Though evidently it’s forgotten now, back then there was a burgeoning controversy about Lomachenko’s actual record, too. Editorial instructions from The Ring led my report to read:

“Lomachenko (7-1, 1 KO), whose official record on Fight Fax showed as 7-0 before Saturday, counting the six World Series of Boxing matches for which Lomachenko received payment . . .”

That clause happened prefight when all assumed Lomachenko’s tilt with Salido be a limp formality, not a lesson that was stiff, and journalism wanted to preempt loose promoter taglining on record this and historic that. Lomachenko got manhandled forthwith, and I recall thinking: Good, he’ll have to go deep and redemptive before we hear exclamation marks about him again.

So naive. Not only do veteran commentators now parrot Lomachenko’s promoter, but Lomachenko believes so deeply his run is historic he cannot believe a 130-pound athlete who speaks Golovkin English is not a sensation in the United States already and the rest of the world. Well. If he thinks boxing owes him a celebrity run at super featherweight like Manny Pacquiao’s he needs be told boxing thinks he owes us a Marquez, a Barrera and a pair of Morales.

Lomachenko gave us Gary Russell in 2014 and Nicholas Walters in 2016, both are good and neither belongs in the preceding sentence, but Lomachenko’s 2017 is not thusfar near so dazzling. Instead, with Marriaga, Lomachenko’s handlers began down the tired path Lomachenko’s fellow Olympian blazed for them: No 130-pound man in the world dares face Lomachenko, so we had to get a 126-pound man to do it!

This ain’t gonna work for a few reasons, the first being th’t that trail is already blazed, razed and worn baldly. The second concerns the 70 pounds of opponents between Lomachenko and heavyweight among which must be found a handful that do not cower at the syllables Hi Tech. The third if not final reason is Lomachenko’s promoter and its new network. Top Rank is better than Lomachenko-Marriaga; it’s the sort of jam-it-past-the-keeper garbage-goal the outfit scored often and lucratively on HBO.

It feels like ESPN knows this.

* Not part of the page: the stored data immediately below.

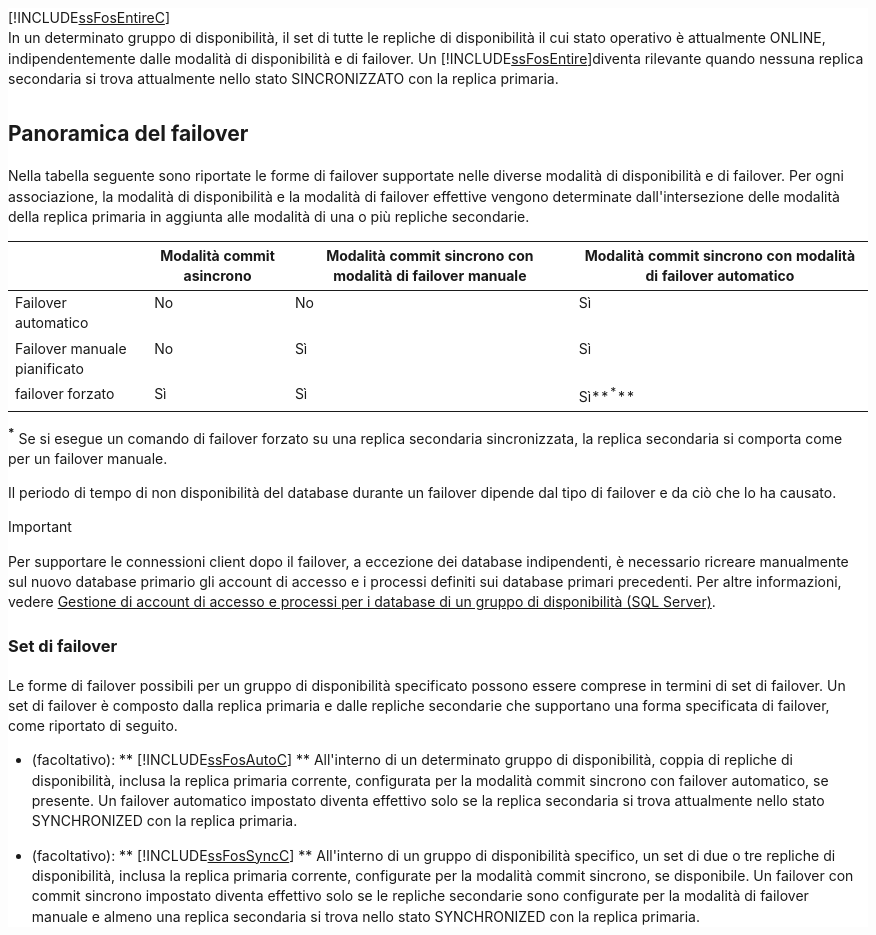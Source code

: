  [!INCLUDE[ssFosEntireC](../../../includes/ssfosentirec-md.md)]  
 In un determinato gruppo di disponibilità, il set di tutte le repliche di disponibilità il cui stato operativo è attualmente ONLINE, indipendentemente dalle modalità di disponibilità e di failover. Un [!INCLUDE[ssFosEntire](../../../includes/ssfosentire-md.md)]diventa rilevante quando nessuna replica secondaria si trova attualmente nello stato SINCRONIZZATO con la replica primaria.  
  
##  <a name="overview-of-failover"></a><a name="Overview"></a>Panoramica del failover  
 Nella tabella seguente sono riportate le forme di failover supportate nelle diverse modalità di disponibilità e di failover. Per ogni associazione, la modalità di disponibilità e la modalità di failover effettive vengono determinate dall'intersezione delle modalità della replica primaria in aggiunta alle modalità di una o più repliche secondarie.  
  
||Modalità commit asincrono|Modalità commit sincrono con modalità di failover manuale|Modalità commit sincrono con modalità di failover automatico|  
|-|-------------------------------|---------------------------------------------------------|------------------------------------------------------------|  
|Failover automatico|No|No|Sì|  
|Failover manuale pianificato|No|Sì|Sì|  
|failover forzato|Sì|Sì|Sì**<sup>*</sup>**|  
  
 **<sup>*</sup>** Se si esegue un comando di failover forzato su una replica secondaria sincronizzata, la replica secondaria si comporta come per un failover manuale.  
  
 Il periodo di tempo di non disponibilità del database durante un failover dipende dal tipo di failover e da ciò che lo ha causato.  
  
> [!IMPORTANT]  
>  Per supportare le connessioni client dopo il failover, a eccezione dei database indipendenti, è necessario ricreare manualmente sul nuovo database primario gli account di accesso e i processi definiti sui database primari precedenti. Per altre informazioni, vedere [Gestione di account di accesso e processi per i database di un gruppo di disponibilità &#40;SQL Server&#41;](../../logins-and-jobs-for-availability-group-databases.md).  
  
### <a name="failover-sets"></a>Set di failover  
 Le forme di failover possibili per un gruppo di disponibilità specificato possono essere comprese in termini di set di failover. Un set di failover è composto dalla replica primaria e dalle repliche secondarie che supportano una forma specificata di failover, come riportato di seguito.  
  
-   (facoltativo): ** [!INCLUDE[ssFosAutoC](../../../includes/ssfosautoc-md.md)] **  All'interno di un determinato gruppo di disponibilità, coppia di repliche di disponibilità, inclusa la replica primaria corrente, configurata per la modalità commit sincrono con failover automatico, se presente. Un failover automatico impostato diventa effettivo solo se la replica secondaria si trova attualmente nello stato SYNCHRONIZED con la replica primaria.  
  
-   (facoltativo): ** [!INCLUDE[ssFosSyncC](../../../includes/ssfossyncc-md.md)] **  All'interno di un gruppo di disponibilità specifico, un set di due o tre repliche di disponibilità, inclusa la replica primaria corrente, configurate per la modalità commit sincrono, se disponibile. Un failover con commit sincrono impostato diventa effettivo solo se le repliche secondarie sono configurate per la modalità di failover manuale e almeno una replica secondaria si trova nello stato SYNCHRONIZED con la replica primaria.  
  
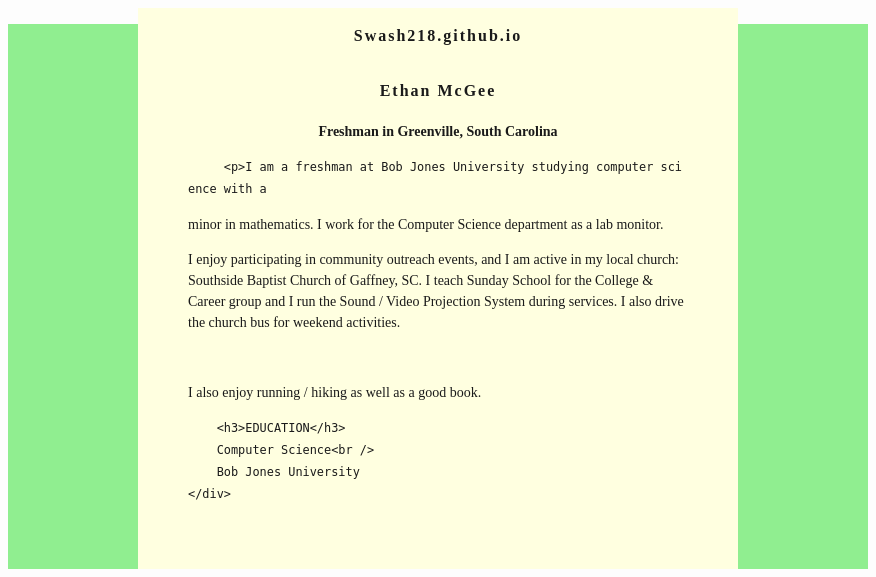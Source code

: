 # Swash218.github.io
<html> 
<head> 
<style> 
body { 
    background: lightgreen; 
    font-family: Verdana; 
}   
#content { 
    background: lightyellow; 
    min-width: 200px; 
    max-width: 500px; 
    padding: 50px; 
    margin: auto; 
    margin-top: -50px; 
    line-height: 150%; 
} 
h1 { 
    letter-spacing: 2px; 
    font-size: 16px; 
    text-align: center; 
} 
h2 { 
    font-size: 14px; 
    text-align: center; 
} 
h3 { 
    font-size: 12px; 
} 
</style> 
</head>     
<body> 
    <div id="content"> 
        <h1>Ethan McGee</h1> 
        <h2>Freshman in Greenville, South Carolina</h2> 
         
         <p>I am a freshman at Bob Jones University studying computer science with a 
minor in mathematics. I work for the Computer Science department as a lab 
monitor.</p> 
         <p> 
            I enjoy participating in community outreach events, and I am active in my 
local church: Southside Baptist Church of Gaffney, SC.  I teach Sunday School for the 
College &amp; Career group and I run the Sound / Video Projection System during 
services.  I also drive the church bus for weekend activities. 
         </p>  
         <p> 
            I also enjoy running / hiking as well as a good book. 
         </p> 
         
        <h3>EDUCATION</h3> 
        Computer Science<br /> 
        Bob Jones University 
    </div> 
            
</body> 
</html> 
 
 
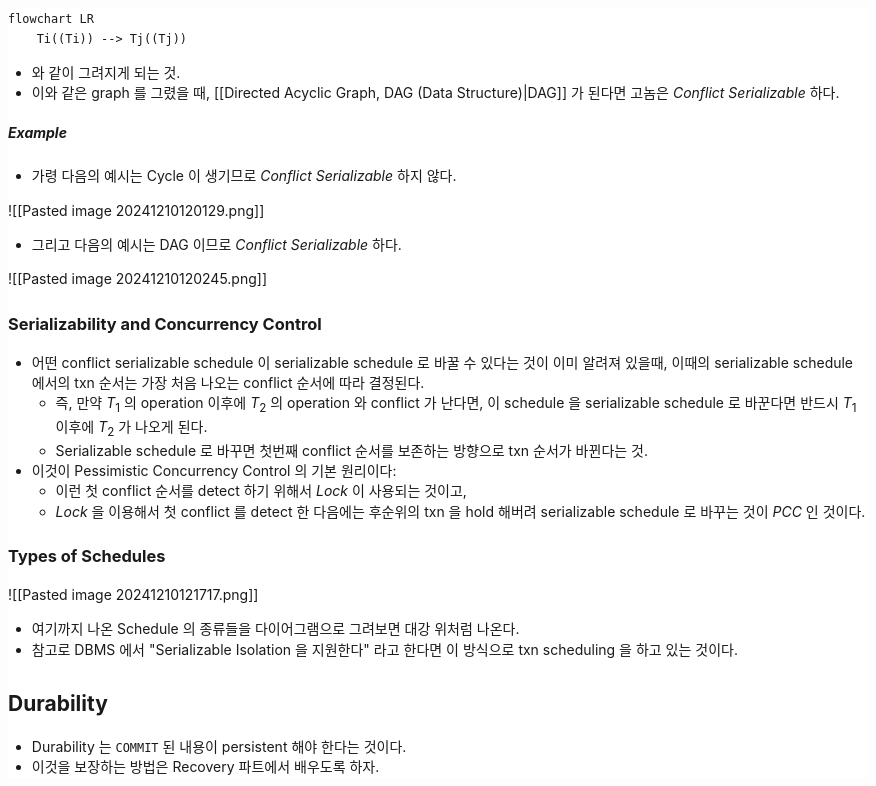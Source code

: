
 ```mermaid
flowchart LR
	Ti((Ti)) --> Tj((Tj))
```

- 와 같이 그려지게 되는 것.
- 이와 같은 graph 를 그렸을 때, [[Directed Acyclic Graph, DAG (Data Structure)|DAG]] 가 된다면 고놈은 *Conflict Serializable* 하다.

##### Example

- 가령 다음의 예시는 Cycle 이 생기므로 *Conflict Serializable* 하지 않다.

![[Pasted image 20241210120129.png]]

- 그리고 다음의 예시는 DAG 이므로 *Conflict Serializable* 하다.

![[Pasted image 20241210120245.png]]

### Serializability and Concurrency Control

- 어떤 conflict serializable schedule 이 serializable schedule 로 바꿀 수 있다는 것이 이미 알려져 있을때, 이때의 serializable schedule 에서의 txn 순서는 가장 처음 나오는 conflict 순서에 따라 결정된다.
	- 즉, 만약 $T_{1}$ 의 operation 이후에 $T_{2}$ 의 operation 와 conflict 가 난다면, 이 schedule 을 serializable schedule 로 바꾼다면 반드시 $T_{1}$ 이후에 $T_{2}$ 가 나오게 된다.
	- Serializable schedule 로 바꾸면 첫번째 conflict 순서를 보존하는 방향으로 txn 순서가 바뀐다는 것.
- 이것이 Pessimistic Concurrency Control 의 기본 원리이다:
	- 이런 첫 conflict 순서를 detect 하기 위해서 *Lock* 이 사용되는 것이고,
	- *Lock* 을 이용해서 첫 conflict 를 detect 한 다음에는 후순위의 txn 을 hold 해버려 serializable schedule 로 바꾸는 것이 *PCC* 인 것이다.

### Types of Schedules

![[Pasted image 20241210121717.png]]

- 여기까지 나온 Schedule 의 종류들을 다이어그램으로 그려보면 대강 위처럼 나온다.
- 참고로 DBMS 에서 "Serializable Isolation 을 지원한다" 라고 한다면 이 방식으로 txn scheduling 을 하고 있는 것이다.

## Durability

- Durability 는 `COMMIT` 된 내용이 persistent 해야 한다는 것이다.
- 이것을 보장하는 방법은 Recovery 파트에서 배우도록 하자.

[^shadow-propagation]: 이 문제를 [[Flash Friendly File System, F2FS (File System)|F2FS]] 에서는 indirection 으로 해결했다. 여기서는 그런 방법을 안썼을까?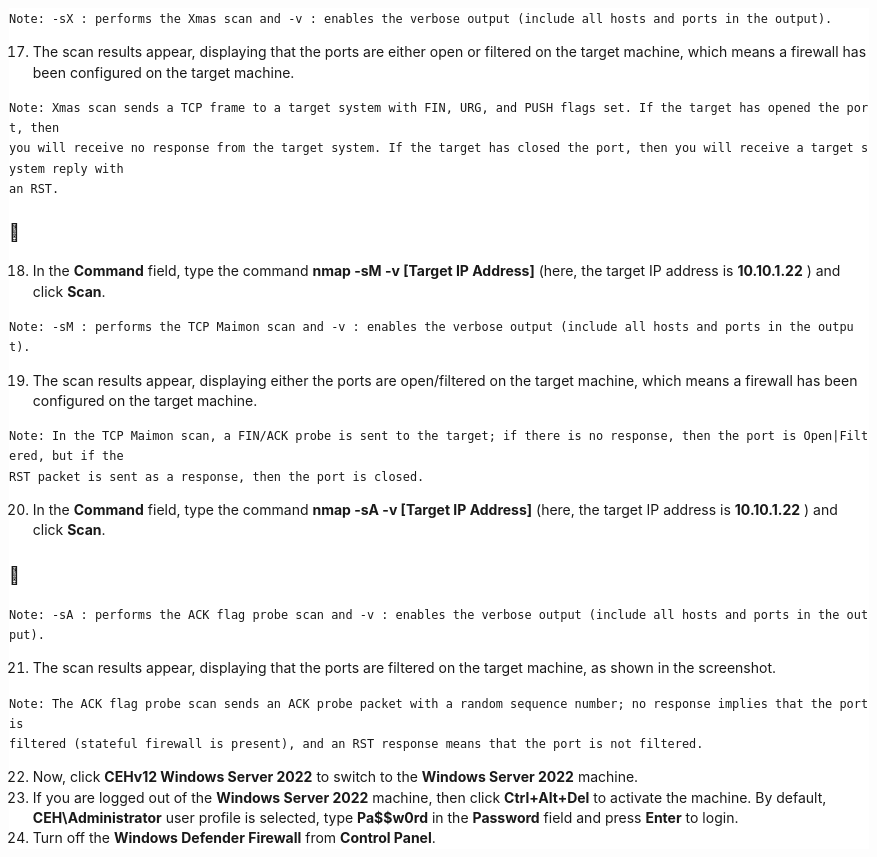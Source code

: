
 ```
Note: -sX : performs the Xmas scan and -v : enables the verbose output (include all hosts and ports in the output).
```
17. The scan results appear, displaying that the ports are either open or filtered on the target machine, which means a firewall has been
    configured on the target machine.

```
Note: Xmas scan sends a TCP frame to a target system with FIN, URG, and PUSH flags set. If the target has opened the port, then
you will receive no response from the target system. If the target has closed the port, then you will receive a target system reply with
an RST.
```
### 


18. In the **Command** field, type the command **nmap -sM -v [Target IP Address]** (here, the target IP address is **10.10.1.22** ) and click
    **Scan**.

```
Note: -sM : performs the TCP Maimon scan and -v : enables the verbose output (include all hosts and ports in the output).
```
19. The scan results appear, displaying either the ports are open/filtered on the target machine, which means a firewall has been
    configured on the target machine.

```
Note: In the TCP Maimon scan, a FIN/ACK probe is sent to the target; if there is no response, then the port is Open|Filtered, but if the
RST packet is sent as a response, then the port is closed.
```
20. In the **Command** field, type the command **nmap -sA -v [Target IP Address]** (here, the target IP address is **10.10.1.22** ) and click
    **Scan**.

### 


```
Note: -sA : performs the ACK flag probe scan and -v : enables the verbose output (include all hosts and ports in the output).
```
21. The scan results appear, displaying that the ports are filtered on the target machine, as shown in the screenshot.

```
Note: The ACK flag probe scan sends an ACK probe packet with a random sequence number; no response implies that the port is
filtered (stateful firewall is present), and an RST response means that the port is not filtered.
```
22. Now, click **CEHv12 Windows Server 2022** to switch to the **Windows Server 2022** machine.
23. If you are logged out of the **Windows Server 2022** machine, then click **Ctrl+Alt+Del** to activate the machine. By default,
    **CEH\Administrator** user profile is selected, type **Pa$$w0rd** in the **Password** field and press **Enter** to login.
24. Turn off the **Windows Defender Firewall** from **Control Panel**.
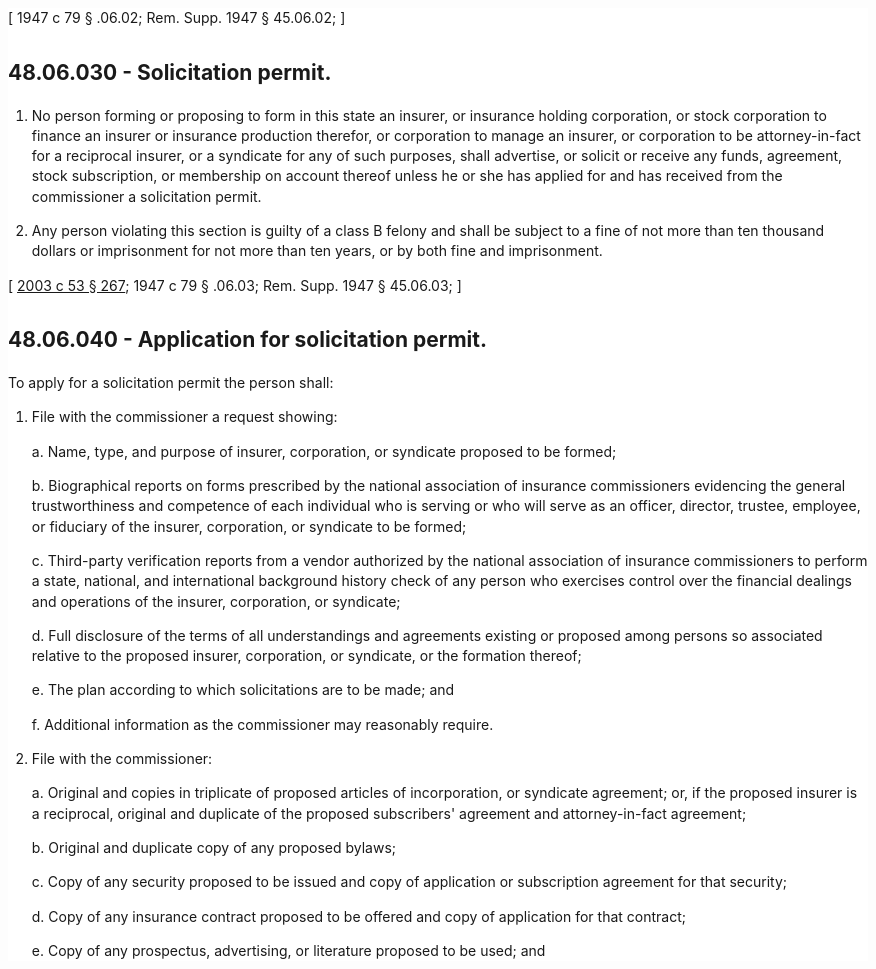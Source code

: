 \[ 1947 c 79 § .06.02; Rem. Supp. 1947 § 45.06.02; \]

## 48.06.030 - Solicitation permit.
1. No person forming or proposing to form in this state an insurer, or insurance holding corporation, or stock corporation to finance an insurer or insurance production therefor, or corporation to manage an insurer, or corporation to be attorney-in-fact for a reciprocal insurer, or a syndicate for any of such purposes, shall advertise, or solicit or receive any funds, agreement, stock subscription, or membership on account thereof unless he or she has applied for and has received from the commissioner a solicitation permit.

2. Any person violating this section is guilty of a class B felony and shall be subject to a fine of not more than ten thousand dollars or imprisonment for not more than ten years, or by both fine and imprisonment.

\[ [2003 c 53 § 267](https://lawfilesext.leg.wa.gov/biennium/2003-04/Pdf/Bills/Session%20Laws/Senate/5758.SL.pdf?cite=2003%20c%2053%20§%20267); 1947 c 79 § .06.03; Rem. Supp. 1947 § 45.06.03; \]

## 48.06.040 - Application for solicitation permit.
To apply for a solicitation permit the person shall:

1. File with the commissioner a request showing:

   a. Name, type, and purpose of insurer, corporation, or syndicate proposed to be formed;

   b. Biographical reports on forms prescribed by the national association of insurance commissioners evidencing the general trustworthiness and competence of each individual who is serving or who will serve as an officer, director, trustee, employee, or fiduciary of the insurer, corporation, or syndicate to be formed;

   c. Third-party verification reports from a vendor authorized by the national association of insurance commissioners to perform a state, national, and international background history check of any person who exercises control over the financial dealings and operations of the insurer, corporation, or syndicate;

   d. Full disclosure of the terms of all understandings and agreements existing or proposed among persons so associated relative to the proposed insurer, corporation, or syndicate, or the formation thereof;

   e. The plan according to which solicitations are to be made; and

   f. Additional information as the commissioner may reasonably require.

2. File with the commissioner:

   a. Original and copies in triplicate of proposed articles of incorporation, or syndicate agreement; or, if the proposed insurer is a reciprocal, original and duplicate of the proposed subscribers' agreement and attorney-in-fact agreement;

   b. Original and duplicate copy of any proposed bylaws;

   c. Copy of any security proposed to be issued and copy of application or subscription agreement for that security;

   d. Copy of any insurance contract proposed to be offered and copy of application for that contract;

   e. Copy of any prospectus, advertising, or literature proposed to be used; and
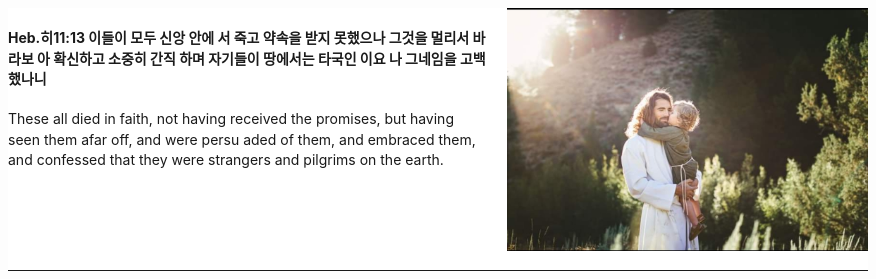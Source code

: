
<div class="columns">
  <div class="scriptures">
    <br>
    <div class="scripture">
      <b>Heb.히11:13 이들이 모두 신앙 안에 서 죽고 약속을 받지 못했으나 그것을 멀리서 바라보 아 확신하고 소중히 간직 하며 자기들이 땅에서는 타국인 이요 나 그네임을 고백했나니 
      </b>
    </div>
    <br>
    <div class="scripture">These all died in faith, not having received the promises, but having seen them afar off, and were persu aded of them, and embraced them, and confessed that they were strangers and pilgrims on the earth. 
    </div>
    <br>
    <div class="scripture">
      <b>
      </b>
    </div>
    <br>
    <div class="scripture">
    </div>         
  </div>
  <div class="image-container">
    <img src='../../pictures/picture_46.jpg'>
  </div>
</div>

---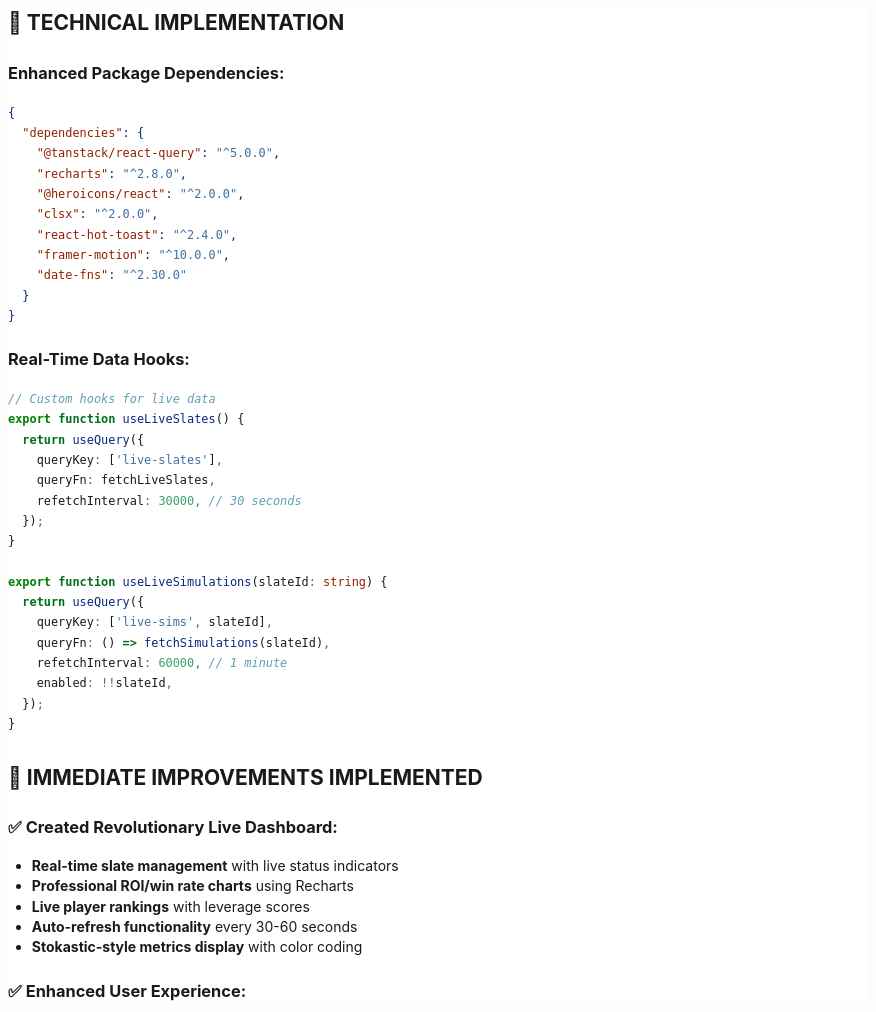 ## 🔧 TECHNICAL IMPLEMENTATION

### **Enhanced Package Dependencies:**

```json
{
  "dependencies": {
    "@tanstack/react-query": "^5.0.0",
    "recharts": "^2.8.0",
    "@heroicons/react": "^2.0.0",
    "clsx": "^2.0.0",
    "react-hot-toast": "^2.4.0",
    "framer-motion": "^10.0.0",
    "date-fns": "^2.30.0"
  }
}
```

### **Real-Time Data Hooks:**

```typescript
// Custom hooks for live data
export function useLiveSlates() {
  return useQuery({
    queryKey: ['live-slates'],
    queryFn: fetchLiveSlates,
    refetchInterval: 30000, // 30 seconds
  });
}

export function useLiveSimulations(slateId: string) {
  return useQuery({
    queryKey: ['live-sims', slateId],
    queryFn: () => fetchSimulations(slateId),
    refetchInterval: 60000, // 1 minute
    enabled: !!slateId,
  });
}
```

## 🎯 IMMEDIATE IMPROVEMENTS IMPLEMENTED

### **✅ Created Revolutionary Live Dashboard:**

- **Real-time slate management** with live status indicators
- **Professional ROI/win rate charts** using Recharts
- **Live player rankings** with leverage scores
- **Auto-refresh functionality** every 30-60 seconds
- **Stokastic-style metrics display** with color coding

### **✅ Enhanced User Experience:**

Compared with Horn-Pacquiao what happened Saturday and the way it was broadcasted was inferior. Along with leaving Friday Night Fights’ crew in place like wait-and-see ESPN overwrote the twofight undercard with a reheated NFL marathon of football players making speeches – something unimprovable by metaphor.

You give us a Donaire-Narvaez main, we put your undercard on a smartphone app.

Nevertheless aficionados now are expected to play the opponents-in-common game with Lomachenko in lieu of seeing him compete, like: “Yes, Nicholas Walters and Oscar Valdez each beat Marriaga in the last two years, but they didn’t stop him, and speaking of Walters, Lomachenko beat him the way Sugar Ray Leonard beat Roberto Duran.”

This game is one more lamentable part of the fallout from the illadvised buildup to Mayweather-Pacquiao, when the hypothetical wholly supplanted the actual, and therefore one more lamentable effect Money May took on boxing. If we play this game we put ourselves in a bidding battle with our own imaginations till we see in an undertested titlist Harry Greb’s footwork and Sonny Liston’s jab. Or we can choose not to play. We can say: You look supercute in a kiwi bodystocking, yes, and you have more angles than a cubed octagon, but your career mark is 2-1 in fights anyone thought you could lose and that is the squareroot of historic.

Whatever Teddy and Max opine of Lomachenko the lad is yet to do fractionally enough in his career to make appealing the way he taunted Marriaga, who looked more than a weightclass smaller. Your promoter puts you on national TV with a little guy coming off a loss, you snatch his consciousness in three – you don’t squaredance your way to cuts and a midrounds corner stoppage.

There’s nothing invincible about Lomachenko – Salido proved that – and he can make fantastic and compelling fights against larger men. Even a 135-pound version of someone like Marriaga might’ve been interesting. But a few more showings like Saturday’s and there’s a good chance ratings are going to remand Hi-Tech himself to the high technology of ESPN’s smartphone app.